Kelen Lloyd, who's 9 years old and a member of the BGCDOC, said that her favorite activity was yoga. Mone’t Peaks said that her favorite activity was a competition where they got to make picture tributes to Martin Luther King, Jr.
The breakfast was held at the Carolina Inn on Friday morning, and tickets were $60 per person. Guests were seated at round tables, where they could chat with kids from the BGCDOC. The Chapel Hill Police Department Chief Chris Blue and representatives from the offices of various local politicians attended.
CEO of the BGCDOC Jerome Levisy kicked off the breakfast with a review of the club, and what much of the money raised would go toward: a new facility.
“The Corporate Board of Directors and staff have started a process to relocate the facility that is in Durham,” Levisy said. “We were engaged in conversation with GoTriangle over the light rail project, and as you can imagine, dealing with federal dollars, the project has run into its roadblocks. But it is full speed ahead, no pun intended. It is coming. The Monday after Thanksgiving, they will park some heavy duty equipment on our Boys and Girls Club, right on Pettigrew Street, because, no pun intended, you can’t stop a train.”
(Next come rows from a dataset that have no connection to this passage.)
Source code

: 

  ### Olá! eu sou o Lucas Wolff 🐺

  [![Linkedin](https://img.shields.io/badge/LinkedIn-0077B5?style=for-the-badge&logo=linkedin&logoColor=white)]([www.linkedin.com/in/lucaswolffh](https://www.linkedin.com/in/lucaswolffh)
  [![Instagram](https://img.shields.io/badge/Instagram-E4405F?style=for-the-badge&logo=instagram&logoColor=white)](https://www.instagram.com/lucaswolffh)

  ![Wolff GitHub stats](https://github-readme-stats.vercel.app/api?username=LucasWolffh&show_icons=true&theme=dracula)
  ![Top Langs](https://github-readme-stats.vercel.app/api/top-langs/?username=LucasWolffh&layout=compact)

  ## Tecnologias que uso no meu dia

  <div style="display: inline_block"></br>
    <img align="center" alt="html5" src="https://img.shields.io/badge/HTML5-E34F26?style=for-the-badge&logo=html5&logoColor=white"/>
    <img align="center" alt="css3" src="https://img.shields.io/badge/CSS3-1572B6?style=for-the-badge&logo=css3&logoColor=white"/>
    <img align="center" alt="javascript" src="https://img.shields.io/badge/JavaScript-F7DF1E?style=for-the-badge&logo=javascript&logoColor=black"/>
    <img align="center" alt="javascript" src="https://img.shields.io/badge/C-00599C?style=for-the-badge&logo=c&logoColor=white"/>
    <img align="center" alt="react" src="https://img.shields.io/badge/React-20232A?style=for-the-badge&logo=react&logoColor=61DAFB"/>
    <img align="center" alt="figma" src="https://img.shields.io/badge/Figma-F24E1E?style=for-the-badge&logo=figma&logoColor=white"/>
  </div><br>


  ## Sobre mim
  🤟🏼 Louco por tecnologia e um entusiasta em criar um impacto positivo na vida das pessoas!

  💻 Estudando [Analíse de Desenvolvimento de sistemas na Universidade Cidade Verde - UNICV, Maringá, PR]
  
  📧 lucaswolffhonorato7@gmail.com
Levisy then introduced Cheryl Crisp-Parquet, director of community and diversity engagement at Blue Cross and Blue Shield of North Carolina, who presented the BGCDOC with a $500,000 check to applause and cheers — and, in Levisy’s case, tears.
Levisy took a few moments to compose himself, then returned to the podium and introduced keynote speaker Robbie Bach, former chief Xbox officer at Microsoft and current member of the BGC’s National Board of Governors.
Bach, a UNC graduate, talked about his involvement with the Boys and Girls Club, which started when his wife signed his son up for the Club’s basketball team. After he left Microsoft, Bach said he decided to move into what he dubbed civic engineering, helping to transform communities — a goal that includes working with the Boys and Girls Club.